In late January, the Markham (Ontario) Arena Project took another step toward making a proposed $325-million arena into a reality. Named the GTA Centre, plans for the building got a boost in January when the Markham City Council approved its Site Plan Application, bringing GTASE closer to its ultimate goal of building a state-of-the-art arena in Markham and, eventually, bringing a second National Hockey League team to the Toronto market. 

As the project continues to push forward, GTA Sports & Entertainment has launched a website to provide information about the potential multipurpose project.

The website features information about the 20,000-seat design, parking, the arena’s potential dimensions, luxury suites and special features for events and concerts. includes maps to show how the arena will fit into the downtown Markham area as well as Ontario.

“After the approval of the Site Plan Application in January, we felt that creating a place where the public can learn about the project and get continued updates was the logical next step,” Ray Lalonde, Executive Vice President and Management Strategist for GTASE said.

The site also includes biographies of Lalonde, GTA’s CEO W. Graeme Roustan as well as a list of potential benefits to Markham and testimonials from several major hockey names such as former NHL Players Association Executive Director Paul Kelly and NHL player Igor Larionov and Markham’s mayor Frank Scarpitti.

“Mayor Scarpitti has been a long and passionate supporter,” Lalonde said. “Scarpitti has worked incredibly hard to move this project forward and we are continuing our efforts on the public private partnership.”

The proposed framework has the city borrowing $325 million and having half paid back over 20 years.
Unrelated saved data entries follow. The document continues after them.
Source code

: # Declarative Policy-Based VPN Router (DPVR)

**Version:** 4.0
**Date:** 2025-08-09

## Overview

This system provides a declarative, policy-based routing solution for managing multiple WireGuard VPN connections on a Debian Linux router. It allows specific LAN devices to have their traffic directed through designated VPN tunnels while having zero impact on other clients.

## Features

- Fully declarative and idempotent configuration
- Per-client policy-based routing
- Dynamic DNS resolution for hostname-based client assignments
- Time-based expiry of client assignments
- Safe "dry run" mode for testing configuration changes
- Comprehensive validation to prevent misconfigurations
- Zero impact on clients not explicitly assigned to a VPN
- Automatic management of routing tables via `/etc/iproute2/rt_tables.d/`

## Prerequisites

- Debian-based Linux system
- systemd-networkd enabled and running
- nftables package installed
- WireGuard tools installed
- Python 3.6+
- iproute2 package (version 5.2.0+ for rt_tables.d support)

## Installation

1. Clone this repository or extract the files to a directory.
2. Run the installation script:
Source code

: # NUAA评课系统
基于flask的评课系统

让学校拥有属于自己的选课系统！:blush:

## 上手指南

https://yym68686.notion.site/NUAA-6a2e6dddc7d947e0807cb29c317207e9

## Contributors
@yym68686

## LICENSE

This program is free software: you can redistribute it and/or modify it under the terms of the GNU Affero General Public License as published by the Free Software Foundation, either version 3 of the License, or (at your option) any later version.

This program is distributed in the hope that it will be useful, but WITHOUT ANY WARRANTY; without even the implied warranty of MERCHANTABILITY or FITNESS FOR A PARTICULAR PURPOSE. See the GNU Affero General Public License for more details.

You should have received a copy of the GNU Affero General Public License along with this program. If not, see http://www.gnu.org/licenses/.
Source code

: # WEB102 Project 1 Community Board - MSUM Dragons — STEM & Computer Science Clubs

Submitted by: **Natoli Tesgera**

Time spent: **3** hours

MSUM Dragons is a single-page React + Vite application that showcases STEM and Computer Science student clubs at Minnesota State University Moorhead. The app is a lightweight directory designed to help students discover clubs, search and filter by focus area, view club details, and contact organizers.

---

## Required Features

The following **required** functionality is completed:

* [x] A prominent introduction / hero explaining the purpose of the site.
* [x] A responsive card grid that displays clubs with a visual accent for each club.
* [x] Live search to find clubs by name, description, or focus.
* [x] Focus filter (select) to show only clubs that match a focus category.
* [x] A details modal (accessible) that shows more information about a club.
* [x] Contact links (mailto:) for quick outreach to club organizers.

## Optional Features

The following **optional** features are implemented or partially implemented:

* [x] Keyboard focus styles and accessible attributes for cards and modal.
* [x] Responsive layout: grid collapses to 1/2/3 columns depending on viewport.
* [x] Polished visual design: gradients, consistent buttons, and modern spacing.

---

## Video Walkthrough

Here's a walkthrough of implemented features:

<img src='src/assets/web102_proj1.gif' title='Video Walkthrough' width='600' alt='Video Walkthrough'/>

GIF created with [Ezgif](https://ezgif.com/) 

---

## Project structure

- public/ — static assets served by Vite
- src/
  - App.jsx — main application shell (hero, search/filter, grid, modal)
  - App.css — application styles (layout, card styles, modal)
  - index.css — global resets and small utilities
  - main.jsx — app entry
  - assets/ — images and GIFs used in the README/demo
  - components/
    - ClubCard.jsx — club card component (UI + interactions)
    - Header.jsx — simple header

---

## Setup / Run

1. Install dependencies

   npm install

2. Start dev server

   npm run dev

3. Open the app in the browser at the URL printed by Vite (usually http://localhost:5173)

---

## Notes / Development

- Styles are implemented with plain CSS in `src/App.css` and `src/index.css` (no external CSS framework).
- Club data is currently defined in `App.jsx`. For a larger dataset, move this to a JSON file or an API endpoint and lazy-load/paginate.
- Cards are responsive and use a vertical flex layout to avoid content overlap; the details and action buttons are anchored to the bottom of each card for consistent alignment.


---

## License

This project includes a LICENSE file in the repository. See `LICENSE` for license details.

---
The city would raise the money through development feeds on builders and ticketing surcharges.

The major concern from Markham taxpayers is that they could be exposed to losses without an NHL cash cow. GTA has insisted the arena doesn’t need an NHL team immediately in order to bring in revenue. They estimate the arena will be used for 130 days without a full-time hockey team.

Whether they can actually attract a tenant is unclear. But NHL owners could be motivated by the idea of expansion because they are set to begin receiving a higher percentage of the league’s total revenue under the new Collective Bargaining Agreement.

“You have to consider with the new plan for realignment, there are uneven divisions,” Southern Illinois Sports Administration Professor and former NHL Lawyer Jeff Levine said. “That kind of opens the door to adding two more teams. It seems in everyone’s interest to want to have things be competitively balanced, and expansion could help do that.”

Commissioner Gary Bettman has said that building an arena will not guarantee Markham a team. And Toronto’s ownership may balk at the idea of having competition close by.

“If a franchise is going to be granted access to Markham, it would likely have to be approved by the existing team in the market,” Levine said. “The Maple Leafs might be skeptical of signing off on that.”

Even if the arena is able to produce an NHL tenant, there is still worry that the situation could become like that of the Phoenix Coyotes. The Coyotes have suffered major losses that have been passed on to the public.

Levine said he wouldn’t expect the same struggles if Markham were able to bring in a team.

“You’re talking about the epicenter of hockey,” he said. “You’re talking about the New York or Chicago of Canada. It certainly has enough hockey fans to support another franchise.”

Another concern that was mitigated during the latest council meeting is that the arena’s potential operator Global Spectrum is expected to cover operating losses.

The project still has plenty of hurdles to clear before construction can begin. Lalonde said the plan going forward is to keep followers up on the latest news.

“We wanted to be able to share all the facts of the project in a transparent manner,” he said. “ allows us to achieve that.”